A eso se suma el incremento de gastos asociados: transporte, comida, alojamiento y servicios adicionales elevan considerablemente el costo final de asistir a un concierto.
Una cultura que resiste
Sin embargo, la Argentina mantiene algunas diferencias importantes respecto del mercado estadounidense. La principal es la fuerte tradición de asistencia a espectáculos en vivo.
Las históricas convocatorias de artistas como Coldplay, Taylor Swift, The Weeknd o AC/DC muestran que el público argentino sigue dispuesto a realizar grandes esfuerzos económicos para asistir a ciertos eventos considerados “únicos”.
Además, el mercado local tiene una oferta mucho más limitada que Estados Unidos. Mientras allí conviven simultáneamente decenas de giras internacionales, en Sudamérica la cantidad de shows es menor, lo que concentra la demanda. Eso reduce, al menos por ahora, el riesgo de saturación.
Donde sí podría aparecer un efecto similar es en conciertos de escala media o artistas emergentes internacionales. En esos casos, la combinación entre precios elevados y menor poder adquisitivo podría traducirse en ventas insuficientes y posibles cancelaciones.

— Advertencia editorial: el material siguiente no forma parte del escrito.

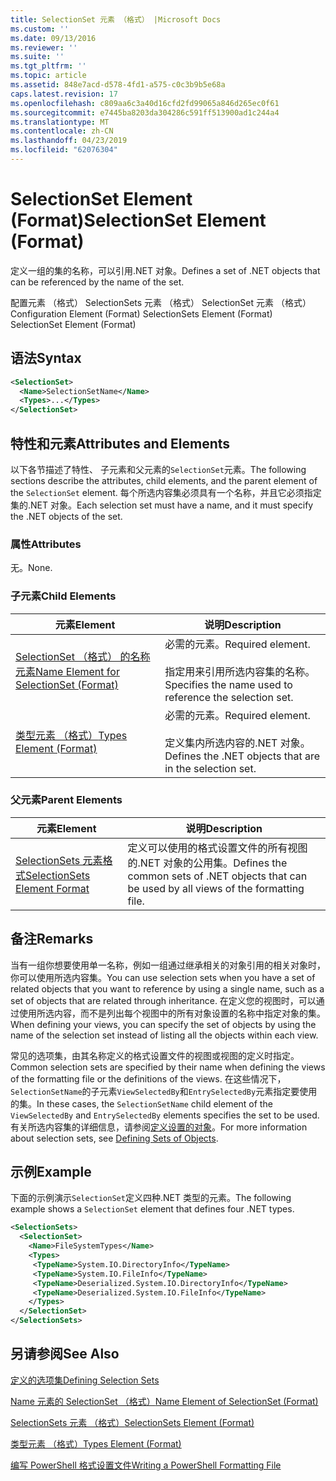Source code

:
 ```yaml
---
title: SelectionSet 元素 （格式） |Microsoft Docs
ms.custom: ''
ms.date: 09/13/2016
ms.reviewer: ''
ms.suite: ''
ms.tgt_pltfrm: ''
ms.topic: article
ms.assetid: 848e7acd-d578-4fd1-a575-c0c3b9b5e68a
caps.latest.revision: 17
ms.openlocfilehash: c809aa6c3a40d16cfd2fd99065a846d265ec0f61
ms.sourcegitcommit: e7445ba8203da304286c591ff513900ad1c244a4
ms.translationtype: MT
ms.contentlocale: zh-CN
ms.lasthandoff: 04/23/2019
ms.locfileid: "62076304"
---
```

# <a name="selectionset-element-format"></a><span data-ttu-id="bdfed-102">SelectionSet Element (Format)</span><span class="sxs-lookup"><span data-stu-id="bdfed-102">SelectionSet Element (Format)</span></span>

<span data-ttu-id="bdfed-103">定义一组的集的名称，可以引用.NET 对象。</span><span class="sxs-lookup"><span data-stu-id="bdfed-103">Defines a set of .NET objects that can be referenced by the name of the set.</span></span>

<span data-ttu-id="bdfed-104">配置元素 （格式） SelectionSets 元素 （格式） SelectionSet 元素 （格式）</span><span class="sxs-lookup"><span data-stu-id="bdfed-104">Configuration Element (Format) SelectionSets Element (Format) SelectionSet Element (Format)</span></span>

## <a name="syntax"></a><span data-ttu-id="bdfed-105">语法</span><span class="sxs-lookup"><span data-stu-id="bdfed-105">Syntax</span></span>

```xml
<SelectionSet>
  <Name>SelectionSetName</Name>
  <Types>...</Types>
</SelectionSet>
```

## <a name="attributes-and-elements"></a><span data-ttu-id="bdfed-106">特性和元素</span><span class="sxs-lookup"><span data-stu-id="bdfed-106">Attributes and Elements</span></span>

<span data-ttu-id="bdfed-107">以下各节描述了特性、 子元素和父元素的`SelectionSet`元素。</span><span class="sxs-lookup"><span data-stu-id="bdfed-107">The following sections describe the attributes, child elements, and the parent element of the `SelectionSet` element.</span></span> <span data-ttu-id="bdfed-108">每个所选内容集必须具有一个名称，并且它必须指定集的.NET 对象。</span><span class="sxs-lookup"><span data-stu-id="bdfed-108">Each selection set must have a name, and it must specify the .NET objects of the set.</span></span>

### <a name="attributes"></a><span data-ttu-id="bdfed-109">属性</span><span class="sxs-lookup"><span data-stu-id="bdfed-109">Attributes</span></span>

<span data-ttu-id="bdfed-110">无。</span><span class="sxs-lookup"><span data-stu-id="bdfed-110">None.</span></span>

### <a name="child-elements"></a><span data-ttu-id="bdfed-111">子元素</span><span class="sxs-lookup"><span data-stu-id="bdfed-111">Child Elements</span></span>

|<span data-ttu-id="bdfed-112">元素</span><span class="sxs-lookup"><span data-stu-id="bdfed-112">Element</span></span>|<span data-ttu-id="bdfed-113">说明</span><span class="sxs-lookup"><span data-stu-id="bdfed-113">Description</span></span>|
|-------------|-----------------|
|[<span data-ttu-id="bdfed-114">SelectionSet （格式） 的名称元素</span><span class="sxs-lookup"><span data-stu-id="bdfed-114">Name Element for SelectionSet (Format)</span></span>](./name-element-for-selectionset-format.md)|<span data-ttu-id="bdfed-115">必需的元素。</span><span class="sxs-lookup"><span data-stu-id="bdfed-115">Required element.</span></span><br /><br /> <span data-ttu-id="bdfed-116">指定用来引用所选内容集的名称。</span><span class="sxs-lookup"><span data-stu-id="bdfed-116">Specifies the name used to reference the selection set.</span></span>|
|[<span data-ttu-id="bdfed-117">类型元素 （格式）</span><span class="sxs-lookup"><span data-stu-id="bdfed-117">Types Element (Format)</span></span>](./types-element-for-selectionset-format.md)|<span data-ttu-id="bdfed-118">必需的元素。</span><span class="sxs-lookup"><span data-stu-id="bdfed-118">Required element.</span></span><br /><br /> <span data-ttu-id="bdfed-119">定义集内所选内容的.NET 对象。</span><span class="sxs-lookup"><span data-stu-id="bdfed-119">Defines the .NET objects that are in the selection set.</span></span>|

### <a name="parent-elements"></a><span data-ttu-id="bdfed-120">父元素</span><span class="sxs-lookup"><span data-stu-id="bdfed-120">Parent Elements</span></span>

|<span data-ttu-id="bdfed-121">元素</span><span class="sxs-lookup"><span data-stu-id="bdfed-121">Element</span></span>|<span data-ttu-id="bdfed-122">说明</span><span class="sxs-lookup"><span data-stu-id="bdfed-122">Description</span></span>|
|-------------|-----------------|
|[<span data-ttu-id="bdfed-123">SelectionSets 元素格式</span><span class="sxs-lookup"><span data-stu-id="bdfed-123">SelectionSets Element Format</span></span>](./selectionsets-element-format.md)|<span data-ttu-id="bdfed-124">定义可以使用的格式设置文件的所有视图的.NET 对象的公用集。</span><span class="sxs-lookup"><span data-stu-id="bdfed-124">Defines the common sets of .NET objects that can be used by all views of the formatting file.</span></span>|

## <a name="remarks"></a><span data-ttu-id="bdfed-125">备注</span><span class="sxs-lookup"><span data-stu-id="bdfed-125">Remarks</span></span>

<span data-ttu-id="bdfed-126">当有一组你想要使用单一名称，例如一组通过继承相关的对象引用的相关对象时，你可以使用所选内容集。</span><span class="sxs-lookup"><span data-stu-id="bdfed-126">You can use selection sets when you have a set of related objects that you want to reference by using a single name, such as a set of objects that are related through inheritance.</span></span> <span data-ttu-id="bdfed-127">在定义您的视图时，可以通过使用所选内容，而不是列出每个视图中的所有对象设置的名称中指定对象的集。</span><span class="sxs-lookup"><span data-stu-id="bdfed-127">When defining your views, you can specify the set of objects by using the name of the selection set instead of listing all the objects within each view.</span></span>

<span data-ttu-id="bdfed-128">常见的选项集，由其名称定义的格式设置文件的视图或视图的定义时指定。</span><span class="sxs-lookup"><span data-stu-id="bdfed-128">Common selection sets are specified by their name when defining the views of the formatting file or the definitions of the views.</span></span> <span data-ttu-id="bdfed-129">在这些情况下，`SelectionSetName`的子元素`ViewSelectedBy`和`EntrySelectedBy`元素指定要使用的集。</span><span class="sxs-lookup"><span data-stu-id="bdfed-129">In these cases, the `SelectionSetName` child element of the `ViewSelectedBy` and `EntrySelectedBy` elements specifies the set to be used.</span></span> <span data-ttu-id="bdfed-130">有关所选内容集的详细信息，请参阅[定义设置的对象](./defining-selection-sets.md)。</span><span class="sxs-lookup"><span data-stu-id="bdfed-130">For more information about selection sets, see [Defining Sets of Objects](./defining-selection-sets.md).</span></span>

## <a name="example"></a><span data-ttu-id="bdfed-131">示例</span><span class="sxs-lookup"><span data-stu-id="bdfed-131">Example</span></span>

<span data-ttu-id="bdfed-132">下面的示例演示`SelectionSet`定义四种.NET 类型的元素。</span><span class="sxs-lookup"><span data-stu-id="bdfed-132">The following example shows a `SelectionSet` element that defines four .NET types.</span></span>

```xml
<SelectionSets>
  <SelectionSet>
    <Name>FileSystemTypes</Name>
    <Types>
     <TypeName>System.IO.DirectoryInfo</TypeName>
     <TypeName>System.IO.FileInfo</TypeName>
     <TypeName>Deserialized.System.IO.DirectoryInfo</TypeName>
     <TypeName>Deserialized.System.IO.FileInfo</TypeName>
    </Types>
  </SelectionSet>
</SelectionSets>
```

## <a name="see-also"></a><span data-ttu-id="bdfed-133">另请参阅</span><span class="sxs-lookup"><span data-stu-id="bdfed-133">See Also</span></span>

[<span data-ttu-id="bdfed-134">定义的选项集</span><span class="sxs-lookup"><span data-stu-id="bdfed-134">Defining Selection Sets</span></span>](./defining-selection-sets.md)

[<span data-ttu-id="bdfed-135">Name 元素的 SelectionSet （格式）</span><span class="sxs-lookup"><span data-stu-id="bdfed-135">Name Element of SelectionSet (Format)</span></span>](./name-element-for-selectionset-format.md)

[<span data-ttu-id="bdfed-136">SelectionSets 元素 （格式）</span><span class="sxs-lookup"><span data-stu-id="bdfed-136">SelectionSets Element (Format)</span></span>](./selectionsets-element-format.md)

[<span data-ttu-id="bdfed-137">类型元素 （格式）</span><span class="sxs-lookup"><span data-stu-id="bdfed-137">Types Element (Format)</span></span>](./types-element-for-selectionset-format.md)

[<span data-ttu-id="bdfed-138">编写 PowerShell 格式设置文件</span><span class="sxs-lookup"><span data-stu-id="bdfed-138">Writing a PowerShell Formatting File</span></span>](./writing-a-powershell-formatting-file.md)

También existe la posibilidad de que promotores internacionales comiencen a revisar sus estrategias globales si la baja demanda persiste en Estados Unidos. Una eventual reducción de giras o una selección más estricta de mercados podría afectar directamente a Sudamérica.
En otras palabras, la “blue dot fever” no solo habla de entradas sin vender: expone una transformación más profunda en la relación entre artistas, industria y público.
Un cambio estructural
La explosión de costos de producción, el encarecimiento de los cachets y la pérdida de ingresos tradicionales por venta de discos empujaron a la industria a depender cada vez más de los recitales.
Hoy, muchos artistas obtienen gran parte de sus ganancias de las giras internacionales, algo que hace dos décadas funcionaba apenas como complemento de las ventas físicas y digitales.
Pero la ecuación parece haber llegado a un límite. La “blue dot fever” evidencia que el público ya no está dispuesto a pagar cualquier precio y que la industria deberá replantear sus estrategias si quiere recuperar el equilibrio entre rentabilidad y accesibilidad.
En la Argentina, el fenómeno todavía aparece como una amenaza potencial más que como una crisis concreta. Sin embargo, el aumento constante de las entradas y la fragilidad económica del público local muestran que el debate ya comenzó.